-------- Data supplied

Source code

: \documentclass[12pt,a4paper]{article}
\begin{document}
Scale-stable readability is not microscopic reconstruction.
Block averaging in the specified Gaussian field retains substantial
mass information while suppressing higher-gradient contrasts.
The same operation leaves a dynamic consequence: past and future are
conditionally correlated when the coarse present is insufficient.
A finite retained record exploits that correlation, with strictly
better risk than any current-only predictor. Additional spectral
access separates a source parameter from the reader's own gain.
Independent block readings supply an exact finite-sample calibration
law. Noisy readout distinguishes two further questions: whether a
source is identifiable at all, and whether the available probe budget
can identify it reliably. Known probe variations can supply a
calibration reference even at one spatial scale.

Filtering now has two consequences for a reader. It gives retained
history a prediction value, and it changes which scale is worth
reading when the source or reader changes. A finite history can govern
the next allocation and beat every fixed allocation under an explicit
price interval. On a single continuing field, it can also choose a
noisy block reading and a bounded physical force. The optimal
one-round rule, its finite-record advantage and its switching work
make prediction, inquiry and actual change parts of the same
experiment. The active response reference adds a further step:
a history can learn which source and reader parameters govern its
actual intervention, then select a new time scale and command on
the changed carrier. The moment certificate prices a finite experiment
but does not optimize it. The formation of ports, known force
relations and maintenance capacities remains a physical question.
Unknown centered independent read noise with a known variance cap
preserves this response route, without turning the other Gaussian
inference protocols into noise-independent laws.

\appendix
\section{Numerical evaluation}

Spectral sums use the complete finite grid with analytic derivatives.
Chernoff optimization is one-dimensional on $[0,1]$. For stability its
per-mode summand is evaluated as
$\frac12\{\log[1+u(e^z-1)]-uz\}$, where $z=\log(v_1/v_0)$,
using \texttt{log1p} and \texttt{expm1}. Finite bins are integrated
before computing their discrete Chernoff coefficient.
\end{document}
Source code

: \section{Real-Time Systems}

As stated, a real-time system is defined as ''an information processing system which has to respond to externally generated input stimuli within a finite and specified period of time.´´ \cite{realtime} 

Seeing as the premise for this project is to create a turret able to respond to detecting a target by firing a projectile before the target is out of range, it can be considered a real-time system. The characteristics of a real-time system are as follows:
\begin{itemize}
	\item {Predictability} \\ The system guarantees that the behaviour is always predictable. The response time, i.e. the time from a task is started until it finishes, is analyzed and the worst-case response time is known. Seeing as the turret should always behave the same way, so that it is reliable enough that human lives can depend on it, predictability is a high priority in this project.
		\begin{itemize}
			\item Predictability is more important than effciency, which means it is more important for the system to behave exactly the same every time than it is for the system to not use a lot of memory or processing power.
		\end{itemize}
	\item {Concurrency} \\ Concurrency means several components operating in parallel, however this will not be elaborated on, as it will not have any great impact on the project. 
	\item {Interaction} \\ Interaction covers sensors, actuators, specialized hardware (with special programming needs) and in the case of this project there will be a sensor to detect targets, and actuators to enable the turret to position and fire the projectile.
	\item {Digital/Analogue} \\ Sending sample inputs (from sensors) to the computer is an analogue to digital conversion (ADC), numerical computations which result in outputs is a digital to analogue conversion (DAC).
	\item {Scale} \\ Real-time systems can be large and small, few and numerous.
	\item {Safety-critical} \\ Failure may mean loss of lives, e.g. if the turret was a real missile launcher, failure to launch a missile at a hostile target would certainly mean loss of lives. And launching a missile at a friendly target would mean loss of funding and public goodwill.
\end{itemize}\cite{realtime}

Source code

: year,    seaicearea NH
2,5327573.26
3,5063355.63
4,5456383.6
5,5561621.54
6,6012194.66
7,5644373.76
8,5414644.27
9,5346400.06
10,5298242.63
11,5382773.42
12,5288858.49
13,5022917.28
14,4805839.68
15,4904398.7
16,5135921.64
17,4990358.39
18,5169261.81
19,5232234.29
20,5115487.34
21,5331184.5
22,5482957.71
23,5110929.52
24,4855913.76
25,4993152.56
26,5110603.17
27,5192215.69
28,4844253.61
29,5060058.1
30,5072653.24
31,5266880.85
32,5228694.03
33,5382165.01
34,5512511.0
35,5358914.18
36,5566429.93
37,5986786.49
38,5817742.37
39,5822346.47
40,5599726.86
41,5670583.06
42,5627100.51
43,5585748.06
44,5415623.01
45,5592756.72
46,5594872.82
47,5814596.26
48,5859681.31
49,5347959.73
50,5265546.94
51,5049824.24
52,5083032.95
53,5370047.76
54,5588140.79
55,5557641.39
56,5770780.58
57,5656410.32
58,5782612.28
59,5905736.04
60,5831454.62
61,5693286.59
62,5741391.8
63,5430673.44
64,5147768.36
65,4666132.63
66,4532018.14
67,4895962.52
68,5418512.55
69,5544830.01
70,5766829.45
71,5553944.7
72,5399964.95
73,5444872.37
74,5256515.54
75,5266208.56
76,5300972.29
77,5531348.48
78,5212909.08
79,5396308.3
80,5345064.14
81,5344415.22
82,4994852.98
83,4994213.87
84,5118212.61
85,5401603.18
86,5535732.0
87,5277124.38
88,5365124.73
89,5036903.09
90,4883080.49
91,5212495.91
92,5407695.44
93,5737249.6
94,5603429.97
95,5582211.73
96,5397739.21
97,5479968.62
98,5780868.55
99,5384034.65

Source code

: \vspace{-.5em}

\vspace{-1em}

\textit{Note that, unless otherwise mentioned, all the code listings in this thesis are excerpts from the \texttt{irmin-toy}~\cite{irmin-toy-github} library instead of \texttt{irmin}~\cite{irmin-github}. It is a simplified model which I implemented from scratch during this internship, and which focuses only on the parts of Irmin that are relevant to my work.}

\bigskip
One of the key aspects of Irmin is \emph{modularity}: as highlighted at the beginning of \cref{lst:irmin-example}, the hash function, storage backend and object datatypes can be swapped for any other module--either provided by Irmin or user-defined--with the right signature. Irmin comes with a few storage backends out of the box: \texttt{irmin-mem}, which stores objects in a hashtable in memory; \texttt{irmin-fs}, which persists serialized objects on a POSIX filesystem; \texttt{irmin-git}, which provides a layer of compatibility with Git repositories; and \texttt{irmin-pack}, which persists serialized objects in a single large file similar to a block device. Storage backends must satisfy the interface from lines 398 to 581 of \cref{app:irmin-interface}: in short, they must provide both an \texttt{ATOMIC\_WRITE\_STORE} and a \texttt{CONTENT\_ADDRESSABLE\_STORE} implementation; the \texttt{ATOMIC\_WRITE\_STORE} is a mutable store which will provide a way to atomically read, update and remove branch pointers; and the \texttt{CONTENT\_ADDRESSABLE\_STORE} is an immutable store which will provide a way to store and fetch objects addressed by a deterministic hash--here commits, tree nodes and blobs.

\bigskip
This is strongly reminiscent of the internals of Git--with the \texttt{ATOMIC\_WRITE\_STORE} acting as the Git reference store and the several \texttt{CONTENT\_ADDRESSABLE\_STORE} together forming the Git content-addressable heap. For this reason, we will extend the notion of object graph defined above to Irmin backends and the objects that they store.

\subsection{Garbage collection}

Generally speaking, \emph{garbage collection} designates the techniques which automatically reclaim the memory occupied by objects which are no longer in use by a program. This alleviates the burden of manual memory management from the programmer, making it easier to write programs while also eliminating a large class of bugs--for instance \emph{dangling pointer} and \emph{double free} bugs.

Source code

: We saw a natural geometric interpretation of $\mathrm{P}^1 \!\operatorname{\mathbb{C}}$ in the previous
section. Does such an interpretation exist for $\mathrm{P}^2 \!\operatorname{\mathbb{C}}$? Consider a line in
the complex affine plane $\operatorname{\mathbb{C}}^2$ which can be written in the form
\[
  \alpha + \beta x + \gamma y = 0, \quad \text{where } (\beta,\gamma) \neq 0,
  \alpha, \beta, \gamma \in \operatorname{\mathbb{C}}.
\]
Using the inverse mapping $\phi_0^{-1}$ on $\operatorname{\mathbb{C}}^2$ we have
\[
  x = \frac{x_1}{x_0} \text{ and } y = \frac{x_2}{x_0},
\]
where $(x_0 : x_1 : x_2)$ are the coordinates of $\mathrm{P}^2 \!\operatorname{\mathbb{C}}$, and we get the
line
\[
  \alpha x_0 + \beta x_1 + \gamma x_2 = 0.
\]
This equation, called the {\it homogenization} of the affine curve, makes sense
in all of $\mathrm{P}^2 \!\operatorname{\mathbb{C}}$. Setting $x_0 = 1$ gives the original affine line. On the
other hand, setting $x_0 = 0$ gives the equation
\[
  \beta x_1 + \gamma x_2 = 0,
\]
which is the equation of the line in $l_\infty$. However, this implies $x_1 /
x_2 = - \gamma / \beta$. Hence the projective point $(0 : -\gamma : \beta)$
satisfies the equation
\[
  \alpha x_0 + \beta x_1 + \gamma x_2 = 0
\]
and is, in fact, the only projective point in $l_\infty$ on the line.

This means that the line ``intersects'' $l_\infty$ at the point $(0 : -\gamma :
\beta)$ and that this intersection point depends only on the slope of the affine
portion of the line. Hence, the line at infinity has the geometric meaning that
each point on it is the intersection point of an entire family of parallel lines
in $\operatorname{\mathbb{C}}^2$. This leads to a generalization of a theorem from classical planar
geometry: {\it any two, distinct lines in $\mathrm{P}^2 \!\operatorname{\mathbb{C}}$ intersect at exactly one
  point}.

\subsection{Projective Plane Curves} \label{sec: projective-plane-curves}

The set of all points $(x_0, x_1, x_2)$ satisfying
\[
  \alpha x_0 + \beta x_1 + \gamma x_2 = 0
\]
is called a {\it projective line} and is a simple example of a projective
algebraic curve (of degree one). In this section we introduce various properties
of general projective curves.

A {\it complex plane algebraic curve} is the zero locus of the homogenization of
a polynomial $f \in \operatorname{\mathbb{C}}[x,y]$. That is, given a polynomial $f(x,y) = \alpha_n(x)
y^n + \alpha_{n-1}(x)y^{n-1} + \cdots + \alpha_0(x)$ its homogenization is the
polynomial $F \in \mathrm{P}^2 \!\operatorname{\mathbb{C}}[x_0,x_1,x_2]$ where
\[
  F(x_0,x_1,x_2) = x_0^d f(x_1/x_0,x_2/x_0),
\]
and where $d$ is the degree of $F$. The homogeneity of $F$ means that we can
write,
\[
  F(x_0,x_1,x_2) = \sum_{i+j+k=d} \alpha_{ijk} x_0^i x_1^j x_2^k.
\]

----------------

Directions for this task
Search the data above for the string "actual" and return every line that has it.

Expected answer
make prediction, inquiry and actual change parts of the same
actual intervention, then select a new time scale and command on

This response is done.